◆ **Problem description**
Pictures aside, each record should be reproduced exactly.

Dataset entries
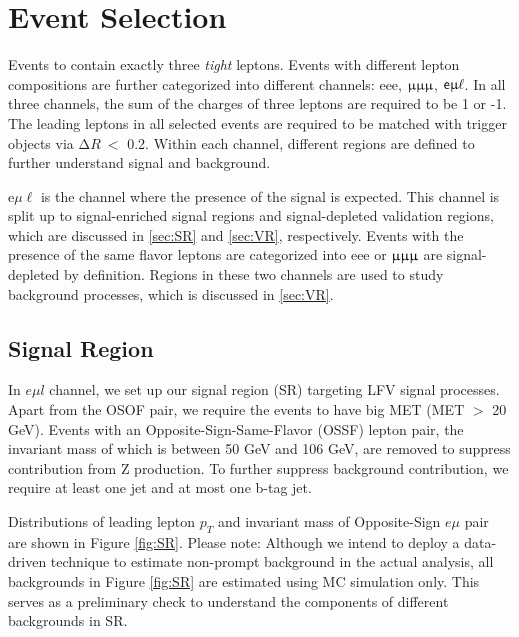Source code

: \chapter{Event Selection}
\label{chap:Selection}

Events to contain exactly three \emph{tight} leptons. Events with different lepton compositions are further categorized into different channels: eee, $\upmu\upmu\upmu$, $\textsf{e}\upmu\ell$. In all three channels, the sum of the charges of three leptons are required to be 1 or -1. The leading leptons in all selected events are required to be matched with trigger objects via $\mathrm{\Delta} R~<$ 0.2. Within each channel, different regions are defined to further understand signal and background.

e$\mu\ell$ is the channel where the presence of the signal is expected. This channel is split up to signal-enriched signal regions and signal-depleted validation regions, which are discussed in \autoref{sec:SR} and \autoref{sec:VR}, respectively. Events with the presence of the same flavor leptons are categorized into eee or $\upmu\upmu\upmu$ are signal-depleted by definition. Regions in these two channels are used to study background processes, which is discussed in \autoref{sec:VR}.
\section{Signal Region}
\label{sec:SR}

In $e\mu l$ channel, we set up our signal region (SR) targeting LFV signal processes. Apart from the OSOF pair, we require the events to have big MET (MET $>$ 20 GeV). Events with an Opposite-Sign-Same-Flavor (OSSF) lepton pair, the invariant mass of which is between 50 GeV and 106 GeV, are removed to suppress contribution from Z production. To further suppress background contribution, we require at least one jet and at most one b-tag jet.

Distributions of leading lepton $p_{T}$ and invariant mass of Opposite-Sign $e\mu$ pair are shown in Figure \ref{fig:SR}. Please note: Although we intend to deploy a data-driven technique to estimate non-prompt background in the actual analysis, all backgrounds in Figure \ref{fig:SR} are estimated using MC simulation only. This serves as a preliminary check to understand the components of different backgrounds in SR.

◆ **Output**
Source code

: \chapter{Event Selection}
\label{chap:Selection}

Events to contain exactly three \emph{tight} leptons. Events with different lepton compositions are further categorized into different channels: eee, $\upmu\upmu\upmu$, $\textsf{e}\upmu\ell$. In all three channels, the sum of the charges of three leptons are required to be 1 or -1. The leading leptons in all selected events are required to be matched with trigger objects via $\mathrm{\Delta} R~<$ 0.2. Within each channel, different regions are defined to further understand signal and background.

e$\mu\ell$ is the channel where the presence of the signal is expected. This channel is split up to signal-enriched signal regions and signal-depleted validation regions, which are discussed in \autoref{sec:SR} and \autoref{sec:VR}, respectively. Events with the presence of the same flavor leptons are categorized into eee or $\upmu\upmu\upmu$ are signal-depleted by definition. Regions in these two channels are used to study background processes, which is discussed in \autoref{sec:VR}.
\section{Signal Region}
\label{sec:SR}

In $e\mu l$ channel, we set up our signal region (SR) targeting LFV signal processes. Apart from the OSOF pair, we require the events to have big MET (MET $>$ 20 GeV). Events with an Opposite-Sign-Same-Flavor (OSSF) lepton pair, the invariant mass of which is between 50 GeV and 106 GeV, are removed to suppress contribution from Z production. To further suppress background contribution, we require at least one jet and at most one b-tag jet.

Distributions of leading lepton $p_{T}$ and invariant mass of Opposite-Sign $e\mu$ pair are shown in Figure \ref{fig:SR}. Please note: Although we intend to deploy a data-driven technique to estimate non-prompt background in the actual analysis, all backgrounds in Figure \ref{fig:SR} are estimated using MC simulation only. This serves as a preliminary check to understand the components of different backgrounds in SR.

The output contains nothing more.